Wundt took the scientific study of the mind further by trying to generate theories about the global functioning of consciousness based on experimentation. If Galton had tried to describe the psychological differences between people to find trends statistics and Fechner had used laboratory tests to study sensation (a very basic level of consciousness), Wundt wanted to combine statistics and the experimental method to generate an image of the deepest mechanisms of the mind.. That is why he decided to stop teaching physiology classes at the University of Heidelberg to investigate the more abstract mental processes in Leipzig.

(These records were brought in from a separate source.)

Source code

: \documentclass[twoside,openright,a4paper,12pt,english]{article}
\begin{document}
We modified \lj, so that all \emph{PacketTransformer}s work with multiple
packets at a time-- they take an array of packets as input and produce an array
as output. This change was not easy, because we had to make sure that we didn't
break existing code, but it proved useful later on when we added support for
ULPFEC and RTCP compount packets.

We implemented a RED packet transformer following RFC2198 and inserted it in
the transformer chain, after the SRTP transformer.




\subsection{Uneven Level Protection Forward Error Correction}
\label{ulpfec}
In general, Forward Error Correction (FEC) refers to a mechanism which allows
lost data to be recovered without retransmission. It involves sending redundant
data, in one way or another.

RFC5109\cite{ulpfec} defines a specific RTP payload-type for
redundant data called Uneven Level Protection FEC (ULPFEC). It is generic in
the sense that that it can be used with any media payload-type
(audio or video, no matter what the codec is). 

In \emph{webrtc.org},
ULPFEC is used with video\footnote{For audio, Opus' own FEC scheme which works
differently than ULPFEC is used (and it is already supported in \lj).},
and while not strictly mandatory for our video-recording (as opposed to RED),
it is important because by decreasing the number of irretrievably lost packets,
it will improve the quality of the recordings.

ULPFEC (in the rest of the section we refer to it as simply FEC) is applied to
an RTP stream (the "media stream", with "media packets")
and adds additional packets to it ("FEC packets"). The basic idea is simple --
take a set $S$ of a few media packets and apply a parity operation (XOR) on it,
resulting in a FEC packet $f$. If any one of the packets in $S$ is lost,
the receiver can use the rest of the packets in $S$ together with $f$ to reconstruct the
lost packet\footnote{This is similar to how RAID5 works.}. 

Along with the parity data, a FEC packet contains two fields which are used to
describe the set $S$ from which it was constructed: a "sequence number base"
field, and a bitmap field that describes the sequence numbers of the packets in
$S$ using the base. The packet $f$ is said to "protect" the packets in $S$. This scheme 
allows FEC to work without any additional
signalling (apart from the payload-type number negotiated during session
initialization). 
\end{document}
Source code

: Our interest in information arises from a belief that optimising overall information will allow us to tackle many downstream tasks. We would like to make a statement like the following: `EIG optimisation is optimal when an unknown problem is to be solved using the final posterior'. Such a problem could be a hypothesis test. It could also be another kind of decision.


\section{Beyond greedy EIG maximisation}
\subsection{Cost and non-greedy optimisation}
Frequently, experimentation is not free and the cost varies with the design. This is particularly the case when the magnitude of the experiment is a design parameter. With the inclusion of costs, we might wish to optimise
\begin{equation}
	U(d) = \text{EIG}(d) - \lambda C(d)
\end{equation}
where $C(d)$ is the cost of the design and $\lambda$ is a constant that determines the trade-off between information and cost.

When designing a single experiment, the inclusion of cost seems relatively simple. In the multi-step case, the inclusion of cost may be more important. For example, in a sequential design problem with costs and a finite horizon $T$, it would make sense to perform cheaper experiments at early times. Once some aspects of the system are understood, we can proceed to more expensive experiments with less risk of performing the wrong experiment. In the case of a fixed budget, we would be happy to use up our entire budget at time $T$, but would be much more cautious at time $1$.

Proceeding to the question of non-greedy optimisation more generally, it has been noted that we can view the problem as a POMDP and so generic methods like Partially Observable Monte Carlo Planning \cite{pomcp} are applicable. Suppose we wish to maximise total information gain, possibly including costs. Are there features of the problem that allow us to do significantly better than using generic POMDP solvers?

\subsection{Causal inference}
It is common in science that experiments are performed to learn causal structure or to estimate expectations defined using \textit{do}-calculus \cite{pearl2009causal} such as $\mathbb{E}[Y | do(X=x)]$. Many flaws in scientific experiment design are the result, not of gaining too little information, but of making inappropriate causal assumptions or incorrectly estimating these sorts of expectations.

How did Wundt investigate?
Much of Wilhelm Wundt's experiments were based on the methodology used by Gustav Fechner when studying perception and sensation. For example, for a short time a person was shown a pattern of lights and asked to tell what he was experiencing. Wundt went to a lot of trouble to make it possible to compare cases with each other: the time that a stimulus should last was strictly controlled, as well as its intensity and shape, and the situation of all the volunteers that were used It also had to be controlled so that the results obtained were not contaminated by external factors such as position, noise from the street, etc.
Wundt believed that from these controlled observations in which variables are manipulated, an image could be "sculpted" about the basic secret mechanisms of the mind. What he wanted was, fundamentally, to discover the simplest pieces that explain the functioning of consciousness to see how each works and how they interact with each other, in the same way that a chemist can study a molecule by examining the atoms within it. form.
However, he was also interested in more complex processes, such as selective attention. Wundt believed that the way we attend to certain stimuli and not others is guided by our interest and our motivations; Unlike what happens in other living beings, Wundt said, our will has a very important role in directing mental processes towards goals decided by our own criteria. This led him to defend a conception of the human mind called voluntarism.
Wundt's legacy
Today Wundt's theories have been discarded, among other things, because this researcher relied too much on the introspective method, that is, in obtaining results according to the way in which people speak about what they feel and experience. As is known today, although each individual has a privileged knowledge about what happens in their head, this is almost never valid and is the product of a lot of perceptual biases and limitations and cognitive; our organism is made in a way in which to know objectively what the processes are like psychobiologicals that operate in your back room is much less of a priority than surviving without being distracted too much.
That is why, among other things, that current Cognitive Psychology takes into account those unconscious mental processes that, despite being different from those theorized by Sigmund Freud, they powerfully influence our way of thinking and feeling without our realizing it and without our having the possibility of guessing their causes for ourselves.
However, despite the logical limitations of Wilhelm Wundt's work (or perhaps because of them), the entire community of psychology today is in A debt to this pioneer for being the first to systematically use the experimental method in a laboratory dedicated exclusively to the psychology.